Directions: Output the data in full and exactly as presented.
Excerpted data Start Marker
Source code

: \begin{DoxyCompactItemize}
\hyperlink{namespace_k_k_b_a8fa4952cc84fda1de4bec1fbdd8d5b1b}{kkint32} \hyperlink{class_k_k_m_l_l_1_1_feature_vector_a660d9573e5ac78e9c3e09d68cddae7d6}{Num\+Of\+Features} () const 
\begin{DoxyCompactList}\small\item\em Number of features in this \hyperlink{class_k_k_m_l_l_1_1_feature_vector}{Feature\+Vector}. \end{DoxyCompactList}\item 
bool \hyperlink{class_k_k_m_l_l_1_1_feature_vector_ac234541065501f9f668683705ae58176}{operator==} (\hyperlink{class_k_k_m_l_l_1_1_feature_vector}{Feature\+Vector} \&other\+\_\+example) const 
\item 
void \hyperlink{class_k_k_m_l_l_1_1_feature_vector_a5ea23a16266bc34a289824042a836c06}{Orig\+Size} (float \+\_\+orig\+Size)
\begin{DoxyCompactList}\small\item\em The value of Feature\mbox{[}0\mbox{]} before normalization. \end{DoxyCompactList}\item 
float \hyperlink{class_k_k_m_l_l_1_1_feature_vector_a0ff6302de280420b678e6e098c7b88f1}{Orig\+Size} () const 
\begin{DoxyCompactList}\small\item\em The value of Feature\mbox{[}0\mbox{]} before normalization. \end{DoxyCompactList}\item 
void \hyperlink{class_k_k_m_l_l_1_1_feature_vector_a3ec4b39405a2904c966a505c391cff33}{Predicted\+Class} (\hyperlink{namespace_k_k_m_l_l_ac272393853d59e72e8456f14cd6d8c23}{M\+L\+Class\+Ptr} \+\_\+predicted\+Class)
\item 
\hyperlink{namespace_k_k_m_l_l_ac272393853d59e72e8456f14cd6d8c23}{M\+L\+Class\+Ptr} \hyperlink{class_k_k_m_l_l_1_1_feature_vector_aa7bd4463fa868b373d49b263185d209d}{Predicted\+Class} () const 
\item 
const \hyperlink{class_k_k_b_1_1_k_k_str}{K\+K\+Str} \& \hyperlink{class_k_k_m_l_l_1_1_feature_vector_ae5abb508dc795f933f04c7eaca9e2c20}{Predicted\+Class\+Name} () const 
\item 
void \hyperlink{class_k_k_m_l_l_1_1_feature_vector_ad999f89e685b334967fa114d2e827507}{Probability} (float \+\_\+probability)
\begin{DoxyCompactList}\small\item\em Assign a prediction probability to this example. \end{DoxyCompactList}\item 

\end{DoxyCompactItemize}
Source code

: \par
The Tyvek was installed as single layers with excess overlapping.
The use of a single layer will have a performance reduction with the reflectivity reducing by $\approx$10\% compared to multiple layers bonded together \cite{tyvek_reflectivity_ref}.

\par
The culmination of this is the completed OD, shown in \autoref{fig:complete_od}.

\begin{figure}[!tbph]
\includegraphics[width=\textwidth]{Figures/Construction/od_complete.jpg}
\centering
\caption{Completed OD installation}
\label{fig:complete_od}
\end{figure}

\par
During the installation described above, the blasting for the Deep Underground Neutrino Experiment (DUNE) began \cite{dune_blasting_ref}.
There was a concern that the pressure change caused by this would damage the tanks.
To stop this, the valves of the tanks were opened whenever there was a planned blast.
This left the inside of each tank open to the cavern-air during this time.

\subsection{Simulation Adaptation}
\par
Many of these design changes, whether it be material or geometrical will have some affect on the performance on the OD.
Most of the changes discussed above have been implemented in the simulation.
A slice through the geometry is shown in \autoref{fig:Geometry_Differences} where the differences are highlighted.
Excerpted data End Marker
Exercise solution:
Source code

: \begin{DoxyCompactItemize}
\hyperlink{namespace_k_k_b_a8fa4952cc84fda1de4bec1fbdd8d5b1b}{kkint32} \hyperlink{class_k_k_m_l_l_1_1_feature_vector_a660d9573e5ac78e9c3e09d68cddae7d6}{Num\+Of\+Features} () const 
\begin{DoxyCompactList}\small\item\em Number of features in this \hyperlink{class_k_k_m_l_l_1_1_feature_vector}{Feature\+Vector}. \end{DoxyCompactList}\item 
bool \hyperlink{class_k_k_m_l_l_1_1_feature_vector_ac234541065501f9f668683705ae58176}{operator==} (\hyperlink{class_k_k_m_l_l_1_1_feature_vector}{Feature\+Vector} \&other\+\_\+example) const 
\item 
void \hyperlink{class_k_k_m_l_l_1_1_feature_vector_a5ea23a16266bc34a289824042a836c06}{Orig\+Size} (float \+\_\+orig\+Size)
\begin{DoxyCompactList}\small\item\em The value of Feature\mbox{[}0\mbox{]} before normalization. \end{DoxyCompactList}\item 
float \hyperlink{class_k_k_m_l_l_1_1_feature_vector_a0ff6302de280420b678e6e098c7b88f1}{Orig\+Size} () const 
\begin{DoxyCompactList}\small\item\em The value of Feature\mbox{[}0\mbox{]} before normalization. \end{DoxyCompactList}\item 
void \hyperlink{class_k_k_m_l_l_1_1_feature_vector_a3ec4b39405a2904c966a505c391cff33}{Predicted\+Class} (\hyperlink{namespace_k_k_m_l_l_ac272393853d59e72e8456f14cd6d8c23}{M\+L\+Class\+Ptr} \+\_\+predicted\+Class)
\item 
\hyperlink{namespace_k_k_m_l_l_ac272393853d59e72e8456f14cd6d8c23}{M\+L\+Class\+Ptr} \hyperlink{class_k_k_m_l_l_1_1_feature_vector_aa7bd4463fa868b373d49b263185d209d}{Predicted\+Class} () const 
\item 
const \hyperlink{class_k_k_b_1_1_k_k_str}{K\+K\+Str} \& \hyperlink{class_k_k_m_l_l_1_1_feature_vector_ae5abb508dc795f933f04c7eaca9e2c20}{Predicted\+Class\+Name} () const 
\item 
void \hyperlink{class_k_k_m_l_l_1_1_feature_vector_ad999f89e685b334967fa114d2e827507}{Probability} (float \+\_\+probability)
\begin{DoxyCompactList}\small\item\em Assign a prediction probability to this example. \end{DoxyCompactList}\item 

\end{DoxyCompactItemize}
Source code

: \par
The Tyvek was installed as single layers with excess overlapping.
The use of a single layer will have a performance reduction with the reflectivity reducing by $\approx$10\% compared to multiple layers bonded together \cite{tyvek_reflectivity_ref}.

\par
The culmination of this is the completed OD, shown in \autoref{fig:complete_od}.

\begin{figure}[!tbph]
\includegraphics[width=\textwidth]{Figures/Construction/od_complete.jpg}
\centering
\caption{Completed OD installation}
\label{fig:complete_od}
\end{figure}

\par
During the installation described above, the blasting for the Deep Underground Neutrino Experiment (DUNE) began \cite{dune_blasting_ref}.
There was a concern that the pressure change caused by this would damage the tanks.
To stop this, the valves of the tanks were opened whenever there was a planned blast.
This left the inside of each tank open to the cavern-air during this time.

\subsection{Simulation Adaptation}
\par
Many of these design changes, whether it be material or geometrical will have some affect on the performance on the OD.
Most of the changes discussed above have been implemented in the simulation.
A slice through the geometry is shown in \autoref{fig:Geometry_Differences} where the differences are highlighted.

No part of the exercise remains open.